When we last reported on a conversation with Jeff Montgomery in these pages, the former NFP Securities honcho had recently become CEO of Al Frank Asset Management, the venerable money management firm–and the venerable newsletter The Prudent Speculator–that features the respected talents of CIO John Buckingham. The timing guided the conversation then, since in the Spring of 2009 we still didn’t know that we had reached the bottom of the market in March, and were well on our way to an economic and markets revival that in Spring 2010 now seems more secure, if still shaky. In an impromptu conversation over coffee at Artisanal in New York, Editor Jamie Green caught up with Montgomery about Al Frank–now being renamed AFAM to reflect its broader business umbrella–but also about the overall business and what advisors are looking for these days from their asset managers.
How are advisors building portfolios these days?
Old-fashioned asset allocation is gone.
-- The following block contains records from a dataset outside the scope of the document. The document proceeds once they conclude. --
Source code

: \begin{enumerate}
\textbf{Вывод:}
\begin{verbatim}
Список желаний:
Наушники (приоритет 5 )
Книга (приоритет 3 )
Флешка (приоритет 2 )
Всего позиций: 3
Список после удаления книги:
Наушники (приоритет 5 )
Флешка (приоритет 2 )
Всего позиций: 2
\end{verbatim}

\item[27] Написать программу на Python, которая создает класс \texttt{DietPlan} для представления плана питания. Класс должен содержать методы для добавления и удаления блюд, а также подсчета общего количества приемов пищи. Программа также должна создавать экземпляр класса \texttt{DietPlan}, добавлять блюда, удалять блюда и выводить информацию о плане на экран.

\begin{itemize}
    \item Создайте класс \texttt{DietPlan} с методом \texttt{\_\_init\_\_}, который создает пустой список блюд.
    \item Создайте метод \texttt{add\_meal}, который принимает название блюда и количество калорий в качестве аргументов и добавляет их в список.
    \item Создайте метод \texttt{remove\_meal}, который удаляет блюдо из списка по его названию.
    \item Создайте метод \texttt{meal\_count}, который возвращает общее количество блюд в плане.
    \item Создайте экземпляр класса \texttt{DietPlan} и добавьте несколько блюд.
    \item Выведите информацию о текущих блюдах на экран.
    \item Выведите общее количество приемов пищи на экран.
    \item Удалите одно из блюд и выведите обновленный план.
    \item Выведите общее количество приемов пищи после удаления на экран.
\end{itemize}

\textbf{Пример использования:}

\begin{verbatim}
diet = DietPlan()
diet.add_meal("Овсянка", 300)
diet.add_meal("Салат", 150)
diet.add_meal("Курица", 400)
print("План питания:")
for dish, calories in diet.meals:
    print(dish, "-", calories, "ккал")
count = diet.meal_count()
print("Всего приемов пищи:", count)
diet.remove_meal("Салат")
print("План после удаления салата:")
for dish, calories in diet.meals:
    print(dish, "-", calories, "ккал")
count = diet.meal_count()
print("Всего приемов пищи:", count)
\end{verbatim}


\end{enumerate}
The game now is not buy-and-hold, but buy-and-harvest. Follow Modern Portfolio Theory, but manage risk more closely.
Are they doing more due diligence with their asset managers?
Great advisors are evaluating money managers like they used to evaluate individual stocks; they’re going ten times deeper in their active oversight.
What do you think about financial services reform in the wake of Bernie Madoff? Is it too much, or too little?
Well first, I should tell you I’m a recovering attorney–you can defend yourself against a thief, but not against a liar. That’s why any law against Madoff won’t work.
What about the SEC? Is it staffed appropriately? Can it find the thiefs and liars?
AFAM is considered low risk by the SEC, but the SEC should change the number of risk profiles it uses, and then staff accordingly. I would double the SEC’s investment in technology and actually check the data of the firms it regulates.
What about the trend toward fees?
With firms like Fusion Advisor Network (which works through NFP Securities, which Montgomery once led), we finally have a hybrid model, and I think the trend toward hybrids will continue, but E&O insurers are going to have to evolve [to provide coverage for B/D reps doing business away at their RIAs].
Tell me about developments at Al Frank.
We’ve acquired one of the hottest ETF managers out there [in December 2009, Al Frank bought Innealta Portfolio Advisors, doubling AFAM's AUM to almost $1.2 billion]. We have no debt; lots of cash, and we can do these mergers in our sleep; we’re going to buy one firm per year. [I understand these because] I’m unique in being a CEO of an asset management firm that came out of distribution. We have 30 employees, so we’re a mid-sized firm. This is a marathon in the dark, and at a time of market disruption, that’s when you grow. Scale has never been more important for money managers.